Saved data entries
# # # # # # #
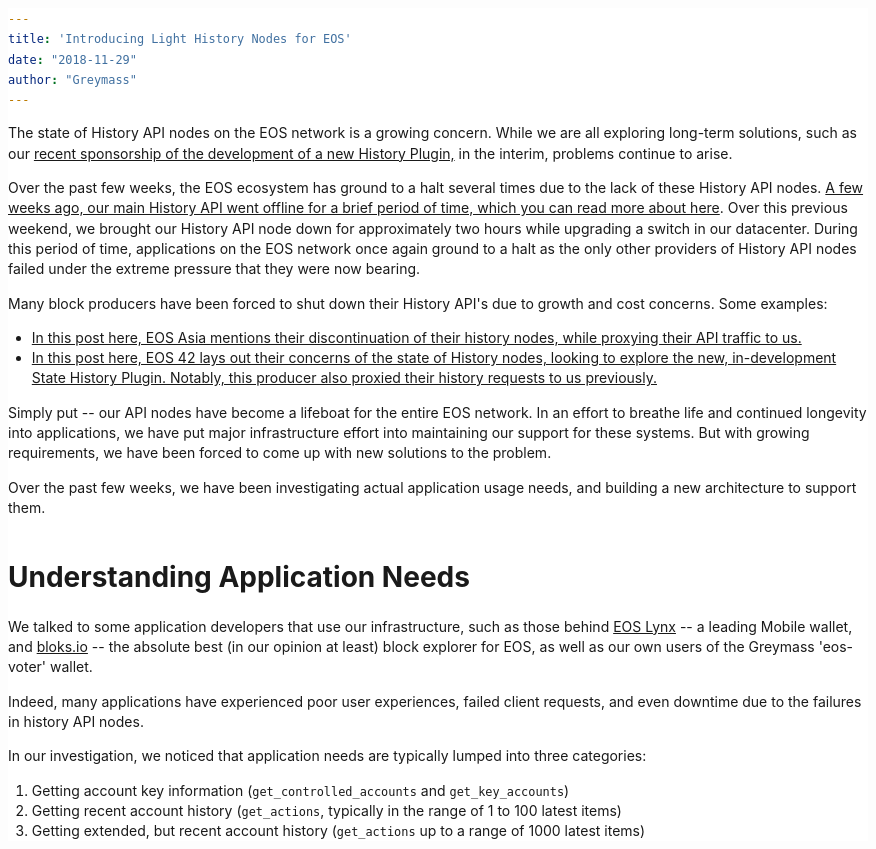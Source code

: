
 ```yaml
---
title: 'Introducing Light History Nodes for EOS'
date: "2018-11-29"
author: "Greymass"
---
```

The state of History API nodes on the EOS network is a growing concern. While we are all exploring long-term solutions, such as our [recent sponsorship of the development of a new History Plugin,](https://medium.com/@cc32d9/eos-history-database-project-82365a0a0cbf) in the interim, problems continue to arise.

Over the past few weeks, the EOS ecosystem has ground to a halt several times due to the lack of these History API nodes. [A few weeks ago, our main History API went offline for a brief period of time, which you can read more about here](https://www.reddit.com/r/eos/comments/9y9i21/greymass_weekly_producer_update_20181118/). Over this previous weekend, we brought our History API node down for approximately two hours while upgrading a switch in our datacenter. During this period of time, applications on the EOS network once again ground to a halt as the only other providers of History API nodes failed under the extreme pressure that they were now bearing. 

Many block producers have been forced to shut down their History API's due to growth and cost concerns. Some examples:

- [In this post here, EOS Asia mentions their discontinuation of their history nodes, while proxying their API traffic to us.](https://medium.com/@eosasia/eos-asias-history-api-announcement-db6e66de97e7) 
- [In this post here, EOS 42 lays out their concerns of the state of History nodes, looking to explore the new, in-development State History Plugin. Notably, this producer also proxied their history requests to us previously.](https://medium.com/@eos42/scalable-full-history-nodes-b4eccf113d57) 

Simply put -- our API nodes have become a lifeboat for the entire EOS network. In an effort to breathe life and continued longevity into applications, we have put major infrastructure effort into maintaining our support for these systems. But with growing requirements, we have been forced to come up with new solutions to the problem.

Over the past few weeks, we have been investigating actual application usage needs, and building a new architecture to support them.

# Understanding Application Needs

We talked to some application developers that use our infrastructure, such as those behind [EOS Lynx](https://eoslynx.com/) -- a leading Mobile wallet, and [bloks.io](https://bloks.io) -- the absolute best (in our opinion at least) block explorer for EOS, as well as our own users of the Greymass 'eos-voter' wallet.

Indeed, many applications have experienced poor user experiences, failed client requests, and even downtime due to the failures in history API nodes.

In our investigation, we noticed that application needs are typically lumped into three categories:

1. Getting account key information (`get_controlled_accounts` and `get_key_accounts`)
2. Getting recent account history (`get_actions`, typically in the range of 1 to 100 latest items)
3. Getting extended, but recent account history (`get_actions` up to a range of 1000 latest items)
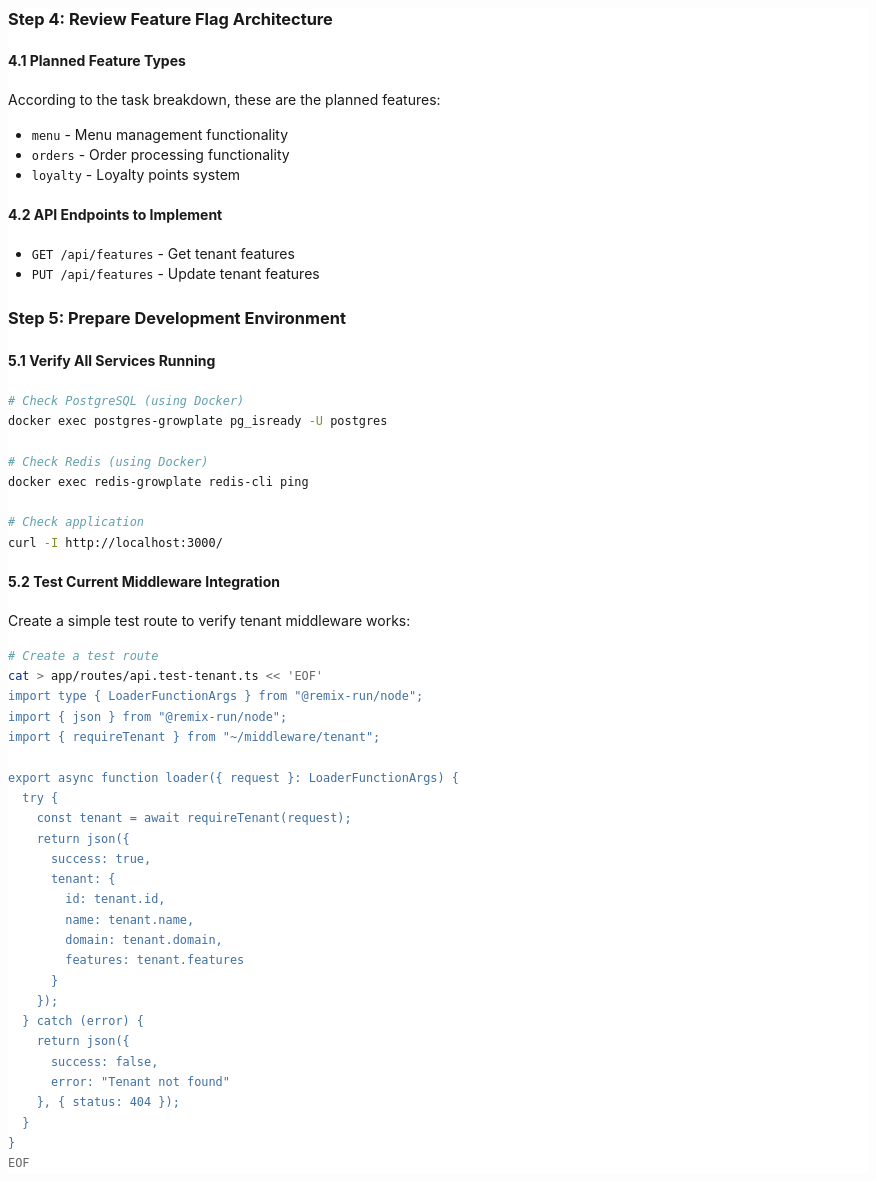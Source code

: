 ### Step 4: Review Feature Flag Architecture

#### 4.1 Planned Feature Types

According to the task breakdown, these are the planned features:

- `menu` - Menu management functionality
- `orders` - Order processing functionality
- `loyalty` - Loyalty points system

#### 4.2 API Endpoints to Implement

- `GET /api/features` - Get tenant features
- `PUT /api/features` - Update tenant features

### Step 5: Prepare Development Environment

#### 5.1 Verify All Services Running

```bash
# Check PostgreSQL (using Docker)
docker exec postgres-growplate pg_isready -U postgres

# Check Redis (using Docker)
docker exec redis-growplate redis-cli ping

# Check application
curl -I http://localhost:3000/
```

#### 5.2 Test Current Middleware Integration

Create a simple test route to verify tenant middleware works:

```bash
# Create a test route
cat > app/routes/api.test-tenant.ts << 'EOF'
import type { LoaderFunctionArgs } from "@remix-run/node";
import { json } from "@remix-run/node";
import { requireTenant } from "~/middleware/tenant";

export async function loader({ request }: LoaderFunctionArgs) {
  try {
    const tenant = await requireTenant(request);
    return json({
      success: true,
      tenant: {
        id: tenant.id,
        name: tenant.name,
        domain: tenant.domain,
        features: tenant.features
      }
    });
  } catch (error) {
    return json({
      success: false,
      error: "Tenant not found"
    }, { status: 404 });
  }
}
EOF
```
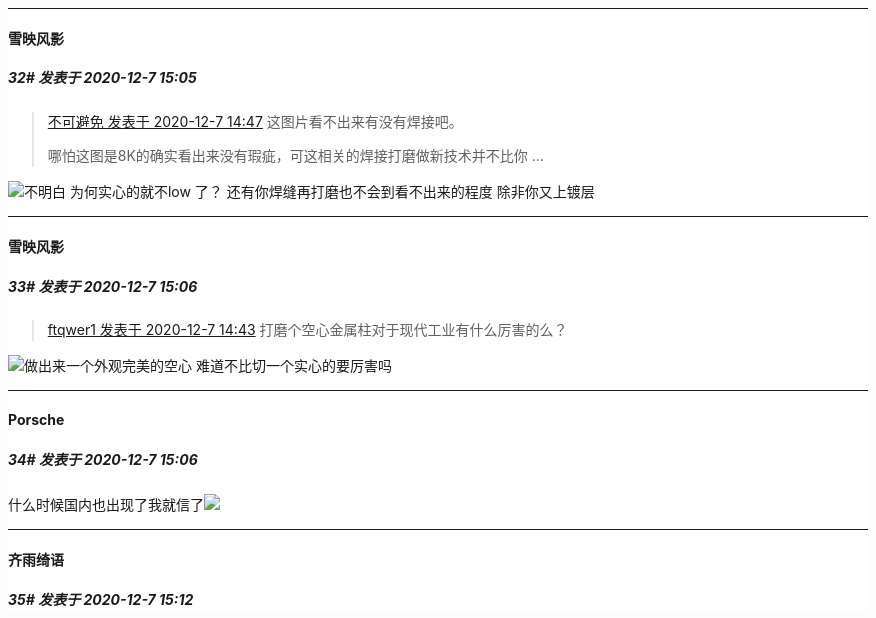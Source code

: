 





*****

####  雪映风影  
##### 32#       发表于 2020-12-7 15:05



<blockquote><a href="httphttps://bbs.saraba1st.com/2b/forum.php?mod=redirect&amp;goto=findpost&amp;pid=49639133&amp;ptid=1976171" target="_blank">不可避免 发表于 2020-12-7 14:47</a>
这图片看不出来有没有焊接吧。

哪怕这图是8K的确实看出来没有瑕疵，可这相关的焊接打磨做新技术并不比你 ...</blockquote>
<img src="https://static.saraba1st.com/image/smiley/face2017/091.png" referrerpolicy="no-referrer">不明白 为何实心的就不low 了？ 还有你焊缝再打磨也不会到看不出来的程度 除非你又上镀层







*****

####  雪映风影  
##### 33#       发表于 2020-12-7 15:06



<blockquote><a href="httphttps://bbs.saraba1st.com/2b/forum.php?mod=redirect&amp;goto=findpost&amp;pid=49639077&amp;ptid=1976171" target="_blank">ftqwer1 发表于 2020-12-7 14:43</a>
打磨个空心金属柱对于现代工业有什么厉害的么？</blockquote>
<img src="https://static.saraba1st.com/image/smiley/face2017/001.png" referrerpolicy="no-referrer">做出来一个外观完美的空心 难道不比切一个实心的要厉害吗







*****

####  Porsche  
##### 34#       发表于 2020-12-7 15:06




什么时候国内也出现了我就信了<img src="https://static.saraba1st.com/image/smiley/face2017/067.png" referrerpolicy="no-referrer">







*****

####  齐雨绮语  
##### 35#       发表于 2020-12-7 15:12
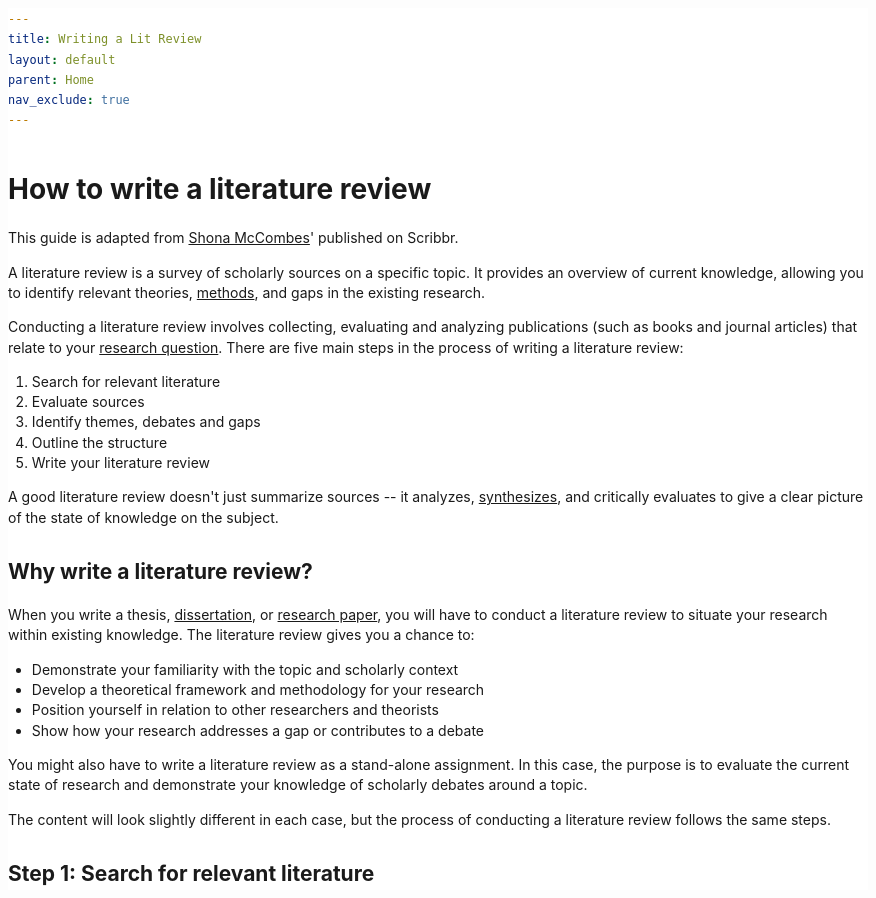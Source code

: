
 ```yaml
---
title: Writing a Lit Review
layout: default
parent: Home
nav_exclude: true
---
```


# How to write a literature review

This guide is adapted from [Shona McCombes](https://www.scribbr.com/author/shona/ "All articles by Shona McCombes")' published on Scribbr.

A literature review is a survey of scholarly sources on a specific topic. It provides an overview of current knowledge, allowing you to identify relevant theories, [methods](https://www.scribbr.com/yst_prominent_words/methodology/), and gaps in the existing research.

Conducting a literature review involves collecting, evaluating and analyzing publications (such as books and journal articles) that relate to your [research question](https://www.scribbr.com/research-process/research-questions/). There are five main steps in the process of writing a literature review:

1.  Search for relevant literature
2.  Evaluate sources
3.  Identify themes, debates and gaps
4.  Outline the structure
5.  Write your literature review

A good literature review doesn't just summarize sources -- it analyzes, [synthesizes](https://www.simplypsychology.org/synthesising.html), and critically evaluates to give a clear picture of the state of knowledge on the subject.


## Why write a literature review?

When you write a thesis, [dissertation](https://www.scribbr.com/category/dissertation/), or [research paper](https://www.scribbr.com/yst_prominent_words/research-paper/), you will have to conduct a literature review to situate your research within existing knowledge. The literature review gives you a chance to:

-   Demonstrate your familiarity with the topic and scholarly context
-   Develop a theoretical framework and methodology for your research
-   Position yourself in relation to other researchers and theorists
-   Show how your research addresses a gap or contributes to a debate

You might also have to write a literature review as a stand-alone assignment. In this case, the purpose is to evaluate the current state of research and demonstrate your knowledge of scholarly debates around a topic.

The content will look slightly different in each case, but the process of conducting a literature review follows the same steps.

## Step 1: Search for relevant literature
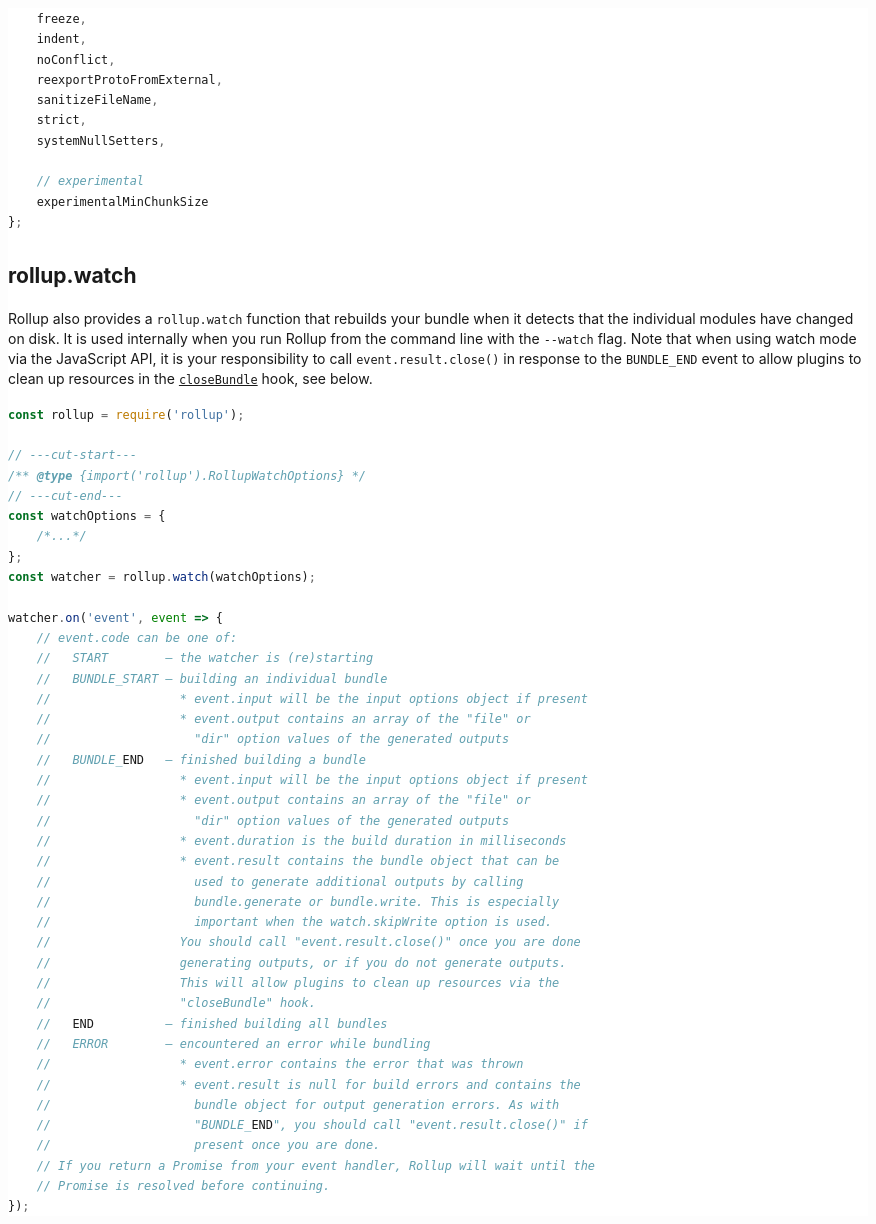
 ```js twoslash
	freeze,
	indent,
	noConflict,
	reexportProtoFromExternal,
	sanitizeFileName,
	strict,
	systemNullSetters,

	// experimental
	experimentalMinChunkSize
};
```

## rollup.watch

Rollup also provides a `rollup.watch` function that rebuilds your bundle when it detects that the individual modules have changed on disk. It is used internally when you run Rollup from the command line with the `--watch` flag. Note that when using watch mode via the JavaScript API, it is your responsibility to call `event.result.close()` in response to the `BUNDLE_END` event to allow plugins to clean up resources in the [`closeBundle`](../plugin-development/index.md#closebundle) hook, see below.

```js twoslash
const rollup = require('rollup');

// ---cut-start---
/** @type {import('rollup').RollupWatchOptions} */
// ---cut-end---
const watchOptions = {
	/*...*/
};
const watcher = rollup.watch(watchOptions);

watcher.on('event', event => {
	// event.code can be one of:
	//   START        — the watcher is (re)starting
	//   BUNDLE_START — building an individual bundle
	//                  * event.input will be the input options object if present
	//                  * event.output contains an array of the "file" or
	//                    "dir" option values of the generated outputs
	//   BUNDLE_END   — finished building a bundle
	//                  * event.input will be the input options object if present
	//                  * event.output contains an array of the "file" or
	//                    "dir" option values of the generated outputs
	//                  * event.duration is the build duration in milliseconds
	//                  * event.result contains the bundle object that can be
	//                    used to generate additional outputs by calling
	//                    bundle.generate or bundle.write. This is especially
	//                    important when the watch.skipWrite option is used.
	//                  You should call "event.result.close()" once you are done
	//                  generating outputs, or if you do not generate outputs.
	//                  This will allow plugins to clean up resources via the
	//                  "closeBundle" hook.
	//   END          — finished building all bundles
	//   ERROR        — encountered an error while bundling
	//                  * event.error contains the error that was thrown
	//                  * event.result is null for build errors and contains the
	//                    bundle object for output generation errors. As with
	//                    "BUNDLE_END", you should call "event.result.close()" if
	//                    present once you are done.
	// If you return a Promise from your event handler, Rollup will wait until the
	// Promise is resolved before continuing.
});
```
# # # # # # #
## What to produce
The lines to extract from the data above begin with the line containing "# Understanding Application Needs" and end with the line containing "Indeed, many applications". Extract them exactly, including both.

## Written answer
# Understanding Application Needs

We talked to some application developers that use our infrastructure, such as those behind [EOS Lynx](https://eoslynx.com/) -- a leading Mobile wallet, and [bloks.io](https://bloks.io) -- the absolute best (in our opinion at least) block explorer for EOS, as well as our own users of the Greymass 'eos-voter' wallet.

Indeed, many applications have experienced poor user experiences, failed client requests, and even downtime due to the failures in history API nodes.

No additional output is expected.